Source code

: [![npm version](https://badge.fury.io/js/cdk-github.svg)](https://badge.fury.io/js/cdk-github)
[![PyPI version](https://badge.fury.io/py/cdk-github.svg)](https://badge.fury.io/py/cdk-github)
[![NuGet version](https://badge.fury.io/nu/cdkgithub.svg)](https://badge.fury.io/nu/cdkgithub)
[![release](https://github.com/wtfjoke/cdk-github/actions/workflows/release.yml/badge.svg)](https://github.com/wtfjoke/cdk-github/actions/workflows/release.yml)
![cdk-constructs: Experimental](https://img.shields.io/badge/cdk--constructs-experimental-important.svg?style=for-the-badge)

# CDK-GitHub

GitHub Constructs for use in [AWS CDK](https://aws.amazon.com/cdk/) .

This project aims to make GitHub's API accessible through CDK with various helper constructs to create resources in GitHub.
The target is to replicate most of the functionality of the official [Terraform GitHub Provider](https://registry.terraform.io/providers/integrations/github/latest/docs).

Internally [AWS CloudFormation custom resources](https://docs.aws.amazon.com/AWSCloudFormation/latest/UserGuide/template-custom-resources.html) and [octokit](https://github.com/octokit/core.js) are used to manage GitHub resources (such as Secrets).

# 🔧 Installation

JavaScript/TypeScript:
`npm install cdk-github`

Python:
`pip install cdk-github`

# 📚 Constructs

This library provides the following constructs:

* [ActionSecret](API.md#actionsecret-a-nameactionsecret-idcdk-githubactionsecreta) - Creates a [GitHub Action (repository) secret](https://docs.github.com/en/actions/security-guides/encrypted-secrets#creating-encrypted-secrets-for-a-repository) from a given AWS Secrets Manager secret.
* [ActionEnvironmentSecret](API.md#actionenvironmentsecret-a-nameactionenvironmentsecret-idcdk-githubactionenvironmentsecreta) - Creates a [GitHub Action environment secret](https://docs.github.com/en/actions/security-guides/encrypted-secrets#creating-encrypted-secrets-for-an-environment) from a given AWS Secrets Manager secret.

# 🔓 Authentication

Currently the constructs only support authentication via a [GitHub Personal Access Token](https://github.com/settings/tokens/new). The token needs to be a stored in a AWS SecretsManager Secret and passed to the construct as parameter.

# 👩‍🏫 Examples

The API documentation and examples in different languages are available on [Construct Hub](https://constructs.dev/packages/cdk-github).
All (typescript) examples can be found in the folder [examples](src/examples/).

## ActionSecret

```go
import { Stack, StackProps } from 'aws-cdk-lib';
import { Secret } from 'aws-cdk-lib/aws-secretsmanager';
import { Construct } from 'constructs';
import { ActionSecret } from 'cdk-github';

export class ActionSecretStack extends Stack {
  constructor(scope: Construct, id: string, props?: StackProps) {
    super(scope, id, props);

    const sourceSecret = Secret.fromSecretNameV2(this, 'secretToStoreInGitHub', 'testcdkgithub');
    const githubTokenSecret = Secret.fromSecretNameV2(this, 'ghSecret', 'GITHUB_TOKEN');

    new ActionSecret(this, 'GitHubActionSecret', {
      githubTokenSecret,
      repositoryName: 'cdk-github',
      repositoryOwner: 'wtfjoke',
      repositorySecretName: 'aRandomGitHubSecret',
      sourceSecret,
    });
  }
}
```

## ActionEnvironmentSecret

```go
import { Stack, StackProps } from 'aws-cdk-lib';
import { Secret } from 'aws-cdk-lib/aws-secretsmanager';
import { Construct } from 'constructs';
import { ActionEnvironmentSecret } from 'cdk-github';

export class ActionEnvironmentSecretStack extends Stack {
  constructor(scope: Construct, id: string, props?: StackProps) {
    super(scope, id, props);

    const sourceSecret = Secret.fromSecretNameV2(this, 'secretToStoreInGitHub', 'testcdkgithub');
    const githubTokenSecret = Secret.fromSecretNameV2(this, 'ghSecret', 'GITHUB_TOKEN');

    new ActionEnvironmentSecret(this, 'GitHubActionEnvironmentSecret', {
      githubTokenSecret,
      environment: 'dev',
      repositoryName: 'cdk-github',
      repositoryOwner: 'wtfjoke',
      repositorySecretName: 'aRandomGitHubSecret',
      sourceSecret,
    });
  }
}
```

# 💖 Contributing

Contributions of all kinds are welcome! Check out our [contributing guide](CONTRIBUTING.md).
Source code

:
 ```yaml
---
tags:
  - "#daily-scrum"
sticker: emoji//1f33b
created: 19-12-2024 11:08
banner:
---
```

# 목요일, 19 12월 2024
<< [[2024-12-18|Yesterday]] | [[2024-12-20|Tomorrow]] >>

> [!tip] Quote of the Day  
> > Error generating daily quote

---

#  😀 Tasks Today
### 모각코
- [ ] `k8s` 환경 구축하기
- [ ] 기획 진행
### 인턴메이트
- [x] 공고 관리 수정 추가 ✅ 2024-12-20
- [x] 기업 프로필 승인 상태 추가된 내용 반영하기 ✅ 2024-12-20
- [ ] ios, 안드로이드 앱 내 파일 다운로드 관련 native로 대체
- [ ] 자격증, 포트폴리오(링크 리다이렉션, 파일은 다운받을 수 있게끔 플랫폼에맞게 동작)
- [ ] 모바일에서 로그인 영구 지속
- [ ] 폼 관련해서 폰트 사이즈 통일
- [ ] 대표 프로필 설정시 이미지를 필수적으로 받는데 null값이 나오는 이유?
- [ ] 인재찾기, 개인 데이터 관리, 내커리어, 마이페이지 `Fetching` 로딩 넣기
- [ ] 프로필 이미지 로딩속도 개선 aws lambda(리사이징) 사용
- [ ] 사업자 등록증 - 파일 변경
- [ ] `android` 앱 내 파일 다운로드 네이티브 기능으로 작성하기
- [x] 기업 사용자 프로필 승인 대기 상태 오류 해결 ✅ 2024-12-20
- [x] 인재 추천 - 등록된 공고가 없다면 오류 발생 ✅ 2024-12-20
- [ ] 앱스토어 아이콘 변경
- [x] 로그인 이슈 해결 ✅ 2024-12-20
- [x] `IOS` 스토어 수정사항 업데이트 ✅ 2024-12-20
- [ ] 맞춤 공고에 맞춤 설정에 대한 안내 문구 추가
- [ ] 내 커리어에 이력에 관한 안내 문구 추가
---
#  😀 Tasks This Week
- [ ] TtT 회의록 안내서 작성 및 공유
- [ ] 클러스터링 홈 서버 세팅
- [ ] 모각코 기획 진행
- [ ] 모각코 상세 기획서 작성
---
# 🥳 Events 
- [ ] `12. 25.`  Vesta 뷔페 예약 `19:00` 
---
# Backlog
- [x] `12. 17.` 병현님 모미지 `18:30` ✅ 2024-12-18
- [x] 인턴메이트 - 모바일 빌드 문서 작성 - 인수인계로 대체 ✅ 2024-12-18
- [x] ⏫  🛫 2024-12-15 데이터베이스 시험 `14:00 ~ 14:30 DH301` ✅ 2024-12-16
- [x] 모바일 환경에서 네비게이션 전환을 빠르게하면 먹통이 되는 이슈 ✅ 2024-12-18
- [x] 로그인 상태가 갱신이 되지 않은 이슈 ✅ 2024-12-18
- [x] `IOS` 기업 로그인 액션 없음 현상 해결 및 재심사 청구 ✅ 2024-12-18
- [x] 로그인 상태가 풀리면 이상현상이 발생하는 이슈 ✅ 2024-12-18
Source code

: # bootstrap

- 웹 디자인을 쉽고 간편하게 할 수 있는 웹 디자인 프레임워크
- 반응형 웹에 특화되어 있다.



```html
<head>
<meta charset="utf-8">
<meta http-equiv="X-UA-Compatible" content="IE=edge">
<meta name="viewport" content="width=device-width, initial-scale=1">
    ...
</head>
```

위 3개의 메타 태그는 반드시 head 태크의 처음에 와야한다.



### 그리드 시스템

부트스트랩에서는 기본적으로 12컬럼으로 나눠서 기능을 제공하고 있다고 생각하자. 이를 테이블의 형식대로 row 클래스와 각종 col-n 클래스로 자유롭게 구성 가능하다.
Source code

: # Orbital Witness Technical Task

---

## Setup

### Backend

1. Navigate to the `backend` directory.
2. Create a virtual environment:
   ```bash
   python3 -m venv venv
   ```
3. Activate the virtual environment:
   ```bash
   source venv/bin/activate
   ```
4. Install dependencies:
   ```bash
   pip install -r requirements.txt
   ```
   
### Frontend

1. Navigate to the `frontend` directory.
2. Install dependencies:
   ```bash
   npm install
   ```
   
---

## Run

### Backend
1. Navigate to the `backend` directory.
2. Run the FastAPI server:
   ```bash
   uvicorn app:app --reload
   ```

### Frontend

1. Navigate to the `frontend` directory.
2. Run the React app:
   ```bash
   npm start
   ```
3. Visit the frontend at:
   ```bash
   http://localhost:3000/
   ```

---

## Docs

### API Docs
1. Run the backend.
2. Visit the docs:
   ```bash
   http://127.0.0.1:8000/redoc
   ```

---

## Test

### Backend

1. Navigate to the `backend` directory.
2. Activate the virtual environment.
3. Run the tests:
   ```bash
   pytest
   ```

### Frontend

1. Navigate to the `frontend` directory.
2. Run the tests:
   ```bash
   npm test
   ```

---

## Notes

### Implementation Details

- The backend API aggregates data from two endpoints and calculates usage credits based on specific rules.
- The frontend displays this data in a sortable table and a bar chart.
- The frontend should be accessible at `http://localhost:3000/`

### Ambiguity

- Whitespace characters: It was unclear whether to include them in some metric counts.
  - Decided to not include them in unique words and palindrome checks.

================================

→ **EXERCISE DESCRIPTION**
All lines containing "latest" in the material above should appear in your reply, copied exactly.

→ **SOLUTION**
The target is to replicate most of the functionality of the official [Terraform GitHub Provider](https://registry.terraform.io/providers/integrations/github/latest/docs).
Internally [AWS CloudFormation custom resources](https://docs.aws.amazon.com/AWSCloudFormation/latest/UserGuide/template-custom-resources.html) and [octokit](https://github.com/octokit/core.js) are used to manage GitHub resources (such as Secrets).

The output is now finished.